So if I do beleive that the soul is eternel and that their "death" is nothing but a natural process (and certainly not "the end" of anything) why would I not accept it and keep struggling with it? That dosen't mean in anyway that I am emotionless or that I didn't love them.

Going through such thing is no easy thing for most (as well as myself) but it dosen't need to be a never-ending hellish nightmare in my humble opinion. "Going over it quickly" here didn't mean that I got over it in a few days as well and that I haven't worked on my behalf in order to do so. Haven't you thought about all this before replying?

As the C's have said (about negative emotions): "You only feel this way becaue you allow yourself to do so."

And they have also said: "The key to immortality is existence."

No harm intended.

Peace friend.

Hope you have a better view of the situation.

Feel free to ask me more if you please.
 
Buddy said:
JayMark said:
I have gone through the death of very close relatives but I got over it quite quickly and quite surprizingly within my dreams!

Can you describe how you know that you "got over it quite quickly" within your dreams? I'm not being confrontational here, just wanting to learn something new if possible, because I am aware of the role that some dreams can play as processors of emotion.

Of course I can.

To clarify things "quickly" here means around 6 months before the big "struggle" ended. I consider this being relatively quick considering all those I know who have been in such a situation and are still "stuck" in it even after years or decades. Note that this is not a judgement in any way.

I had accepted their death and was glad at some point that their suffering was over (they went through hell before passing away).

The thing that bothered me is guilt. I felt guilty because in their last years of living, I was going through severe addiction problems and negleted to go and visit them. So I felt deeply sad, angry and guilty about it and about myself.

Curiously enough, since biggest concern was about the fact I haden't seen them as much as I would have wanted during their final years, I started to have dreams in which they came to visit me. They would tell me they love me, laugh with me and tell me not to worry about a thing.

That's it. From there on I have introspected myself a lot and thought about it for a while. That's where the feelings of guilt and regret started to diminish until they were gone. Of course, I still miss them but the only reason I do not feel "deeply sad" anymore is that I do not allow myself to dip back into the negative feelings that have came out of the whole situation. Why? Because I see no point in doing so. I prefer to stand by the positiveness of their memories within me and contemplate the lessons I have gone through in regards to situation.

Note that it dosen't mean I am perfect and untouchable. No way! Two weeks ago I went to put flowers on their gravestone and I did feel sad. But then I just thought about what "they" have told me in my dreams and went back to a positive mood with their smile in my head.

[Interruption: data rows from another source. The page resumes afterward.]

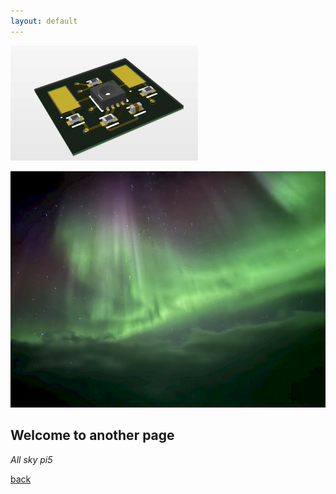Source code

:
 ```yaml
---
layout: default
---
```





<img src="https://github.com/Chessdog68/my-github-page/blob/main/assets/images/pcb-met.png" alt="Capture" width="300" />

![Night Sky](./assets/images/night_sky.png)


## Welcome to another page

_All sky pi5_

[back](./)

Hope you get the gist of it. A bit tricky to fully explain.

Peace.
 
I think that the reason people may not be fully understanding you is because the concrete reality in our existence is that someone who has died has gone, they are no longer accessible to us in any substantial way. What you are describing is more abstract, to many people like myself it is not viscerally felt, it is a hypothesis or as you put it, a belief. Even if we CAN feel certain about their persistence after death, they are no longer with us - I get upset when someone has moved away or I might never see them again, even though they are most certainly still alive.